◆ Task details ◆
In the records that follow, count the lines where the string "version" appears, and give the count with nothing added.
^^^^^^^^^^^^^^^^
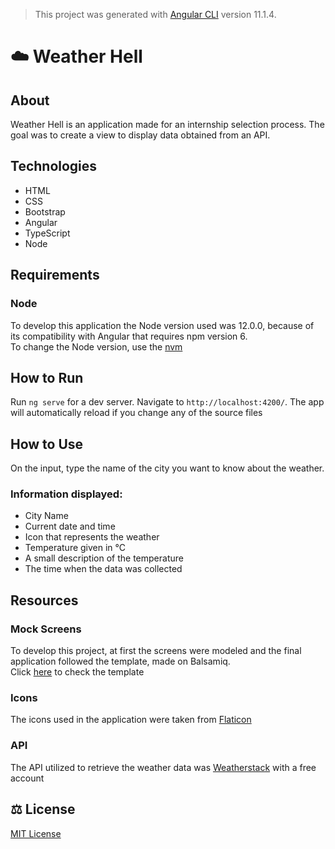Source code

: > This project was generated with [Angular CLI](https://github.com/angular/angular-cli) version 11.1.4.

# :cloud: Weather Hell
## About
Weather Hell is an application made for an internship selection process. The goal was to create a view to display data obtained from an API.

## Technologies
- HTML
- CSS
- Bootstrap
- Angular
- TypeScript
- Node 

## Requirements

### Node
To develop this application the Node version used was 12.0.0, because of its compatibility with Angular that requires npm version 6.  
To change the Node version, use the [nvm](https://github.com/coreybutler/nvm-windows)

## How to Run

Run `ng serve` for a dev server. Navigate to `http://localhost:4200/`. The app will automatically reload if you change any of the source files

## How to Use

On the input, type the name of the city you want to know about the weather.  

### Information displayed: 
- City Name
- Current date and time
- Icon that represents the weather
- Temperature given in °C
- A small description of the temperature
- The time when the data was collected

## Resources

### Mock Screens
To develop this project, at first the screens were modeled and the final application followed the template, made on Balsamiq.  
Click [here](https://balsamiq.cloud/sez01jx/px6yqxd/r2278?f=N4IgUiBcCMA0IDkpxAYWfAMhkAhHAsjgFo4DSUA2gLoC%2BQA%3D) to check the template
### Icons
The icons used in the application were taken from [Flaticon](https://www.flaticon.com/)

### API
The API utilized to retrieve the weather data was [Weatherstack](https://weatherstack.com/) with a free account

## :balance_scale: License

[MIT License](https://github.com/LBeghini/Weather-Hell/blob/main/LICENSE)
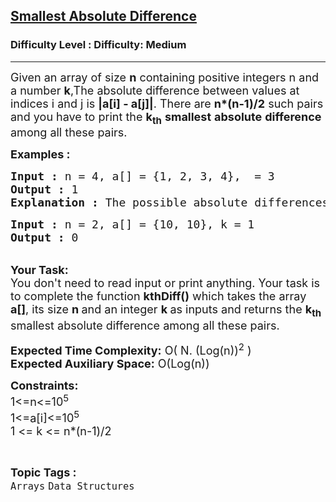 <h2><a href="https://www.geeksforgeeks.org/problems/smallest-absolute-difference4320/1">Smallest Absolute Difference</a></h2><h3>Difficulty Level : Difficulty: Medium</h3><hr><div class="problems_problem_content__Xm_eO"><p><span style="font-size: 18px;">Given an array of size <strong>n</strong> containing positive integers n and a number <strong>k</strong>,The absolute difference between values at indices i and j is <strong>|a[i] - a[j]|</strong>. There are <strong>n*(n-1)/2</strong> such pairs and you have to&nbsp;print the <strong>k<sub>th</sub></strong> <strong>smallest</strong> <strong>absolute</strong> <strong>difference</strong> among all these pairs.</span></p>
<p><span style="font-size: 18px;"><strong>Examples :</strong></span></p>
<pre><span style="font-size: 18px;"><strong>Input : </strong>n = 4, a[] = {1, 2, 3, 4},  = 3<strong>
Output : </strong>1 <strong>
Explanation : </strong>The possible absolute differences are : {1, 2, 3, 1, 2, 1}. The 3rd smallest value among these is 1.</span></pre>
<pre><span style="font-size: 18px;"><strong>Input : </strong>n = 2, a[] = {10, 10}, k = 1
<strong>Output : </strong>0</span></pre>
<p><br><span style="font-size: 18px;"><strong>Your Task:&nbsp;&nbsp;</strong><br>You don't need to read input or print anything. Your task is to complete the function <strong>kthDiff()</strong>&nbsp;which takes the array <strong>a[]</strong>, its size <strong>n </strong>and an integer <strong>k </strong>as inputs and returns the <strong>k<sub>th</sub></strong> smallest absolute difference among all these pairs.</span></p>
<p><span style="font-size: 18px;"><strong>Expected Time Complexity:</strong> O( N. (Log(n))<sup>2</sup> )<br><strong>Expected Auxiliary Space:</strong> O(Log(n))</span></p>
<p><span style="font-size: 18px;"><strong>Constraints:</strong><br>1&lt;=n&lt;=10<sup>5</sup><br>1&lt;=a[i]&lt;=10<sup>5</sup><br>1 &lt;= k &lt;= n*(n-1)/2</span></p></div><br><p><span style=font-size:18px><strong>Topic Tags : </strong><br><code>Arrays</code>&nbsp;<code>Data Structures</code>&nbsp;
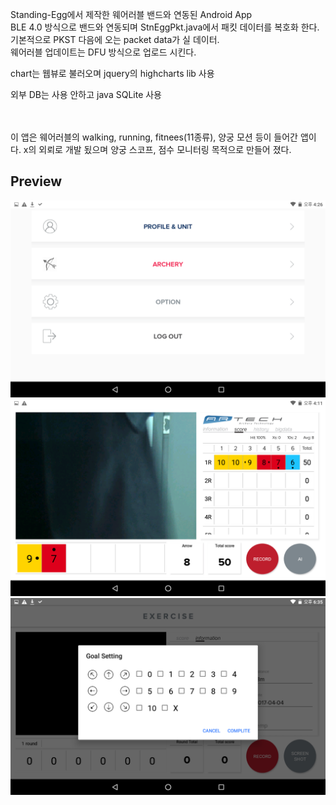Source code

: Standing-Egg에서 제작한 웨어러블 밴드와 연동된 Android App<br>
BLE 4.0 방식으로 밴드와 연동되며 StnEggPkt.java에서 패킷 데이터를 복호화 한다. 기본적으로 PKST 다음에 오는 packet data가 실 데이터.<br>
웨어러블 업데이트는 DFU 방식으로 업로드 시킨다.<br>

chart는 웹뷰로 불러오며 jquery의 highcharts lib 사용<br>

외부 DB는 사용 안하고 java SQLite 사용<br><br><br>

이 앱은 웨어러블의 walking, running, fitnees(11종류), 양궁 모션 등이 들어간 앱이다. x의 외뢰로 개발 됬으며 양궁 스코프, 점수 모니터링 목적으로 만들어 졌다.

## Preview
![ScreenShot](./screenshot/Screenshot_20170404-162626.png)
![ScreenShot](./screenshot/Screenshot_20170407-161128.png)
![ScreenShot](./screenshot/Screenshot_20170404-183548.png)
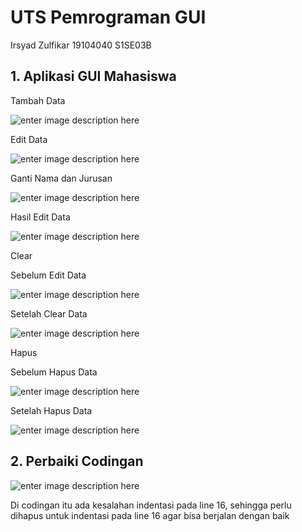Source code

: # UTS Pemrograman GUI
Irsyad Zulfikar 19104040 S1SE03B

## 1. Aplikasi GUI Mahasiswa

Tambah Data

![enter image description here](https://i.ibb.co/h9nTgzF/UTS-GUI-1.png)

Edit Data

![enter image description here](https://i.ibb.co/92rFmsh/UTS-GUI-2.png)

Ganti Nama dan Jurusan

![enter image description here](https://i.ibb.co/mCwKJdq/UTS-GUI-3.png)

Hasil Edit Data

![enter image description here](https://i.ibb.co/nBwSvGy/UTS-GUI-4.png)

Clear 

Sebelum Edit Data

![enter image description here](https://i.ibb.co/NCS6pcG/UTS-GUI-5.png)

Setelah Clear Data

![enter image description here](https://i.ibb.co/F0dhKrX/UTS-GUI-6.png)

Hapus

Sebelum Hapus Data

![enter image description here](https://i.ibb.co/rxpLG9W/UTS-GUI-7.png)

Setelah Hapus Data

![enter image description here](https://i.ibb.co/TtTxRcN/UTS-GUI-8.png)


## 2. Perbaiki Codingan

![enter image description here](https://i.ibb.co/L5TJMqV/UTS-no-2.png)

Di codingan itu ada kesalahan indentasi pada line 16, sehingga perlu dihapus untuk indentasi pada line 16 agar bisa berjalan dengan baik
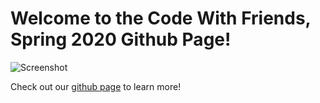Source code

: # Welcome to the Code With Friends, Spring 2020 Github Page!

![Screenshot](https://raw.githubusercontent.com/ScottKwang/CodeWithFriends-Spring2020/master/assets/images/banner_new.png)

Check out our [github page](https://scottkwang.github.io/CodeWithFriends-Spring2020/) to learn more!
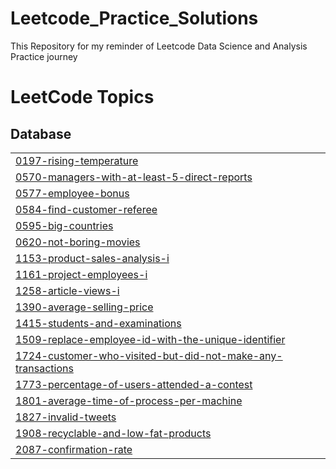 # Leetcode_Practice_Solutions
This Repository for my reminder of Leetcode Data Science and Analysis Practice journey

<!---LeetCode Topics Start-->
# LeetCode Topics
## Database
|  |
| ------- |
| [0197-rising-temperature](https://github.com/Deliana984/Leetcode_Practice_Solutions/tree/master/0197-rising-temperature) |
| [0570-managers-with-at-least-5-direct-reports](https://github.com/Deliana984/Leetcode_Practice_Solutions/tree/master/0570-managers-with-at-least-5-direct-reports) |
| [0577-employee-bonus](https://github.com/Deliana984/Leetcode_Practice_Solutions/tree/master/0577-employee-bonus) |
| [0584-find-customer-referee](https://github.com/Deliana984/Leetcode_Practice_Solutions/tree/master/0584-find-customer-referee) |
| [0595-big-countries](https://github.com/Deliana984/Leetcode_Practice_Solutions/tree/master/0595-big-countries) |
| [0620-not-boring-movies](https://github.com/Deliana984/Leetcode_Practice_Solutions/tree/master/0620-not-boring-movies) |
| [1153-product-sales-analysis-i](https://github.com/Deliana984/Leetcode_Practice_Solutions/tree/master/1153-product-sales-analysis-i) |
| [1161-project-employees-i](https://github.com/Deliana984/Leetcode_Practice_Solutions/tree/master/1161-project-employees-i) |
| [1258-article-views-i](https://github.com/Deliana984/Leetcode_Practice_Solutions/tree/master/1258-article-views-i) |
| [1390-average-selling-price](https://github.com/Deliana984/Leetcode_Practice_Solutions/tree/master/1390-average-selling-price) |
| [1415-students-and-examinations](https://github.com/Deliana984/Leetcode_Practice_Solutions/tree/master/1415-students-and-examinations) |
| [1509-replace-employee-id-with-the-unique-identifier](https://github.com/Deliana984/Leetcode_Practice_Solutions/tree/master/1509-replace-employee-id-with-the-unique-identifier) |
| [1724-customer-who-visited-but-did-not-make-any-transactions](https://github.com/Deliana984/Leetcode_Practice_Solutions/tree/master/1724-customer-who-visited-but-did-not-make-any-transactions) |
| [1773-percentage-of-users-attended-a-contest](https://github.com/Deliana984/Leetcode_Practice_Solutions/tree/master/1773-percentage-of-users-attended-a-contest) |
| [1801-average-time-of-process-per-machine](https://github.com/Deliana984/Leetcode_Practice_Solutions/tree/master/1801-average-time-of-process-per-machine) |
| [1827-invalid-tweets](https://github.com/Deliana984/Leetcode_Practice_Solutions/tree/master/1827-invalid-tweets) |
| [1908-recyclable-and-low-fat-products](https://github.com/Deliana984/Leetcode_Practice_Solutions/tree/master/1908-recyclable-and-low-fat-products) |
| [2087-confirmation-rate](https://github.com/Deliana984/Leetcode_Practice_Solutions/tree/master/2087-confirmation-rate) |
<!---LeetCode Topics End-->
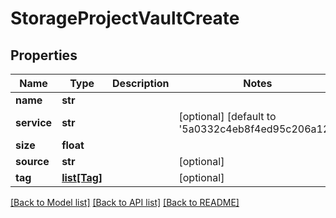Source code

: # StorageProjectVaultCreate

## Properties
Name | Type | Description | Notes
------------ | ------------- | ------------- | -------------
**name** | **str** |  | 
**service** | **str** |  | [optional] [default to '5a0332c4eb8f4ed95c206a12']
**size** | **float** |  | 
**source** | **str** |  | [optional] 
**tag** | [**list[Tag]**](Tag.md) |  | [optional] 

[[Back to Model list]](../README.md#documentation-for-models) [[Back to API list]](../README.md#documentation-for-api-endpoints) [[Back to README]](../README.md)


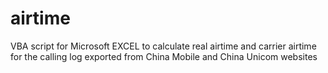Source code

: # airtime
VBA script for Microsoft EXCEL to calculate real airtime and carrier airtime for the calling log exported from China Mobile and China Unicom websites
^^^^^^^^^^^^^^^^
◆ Final answer ◆
3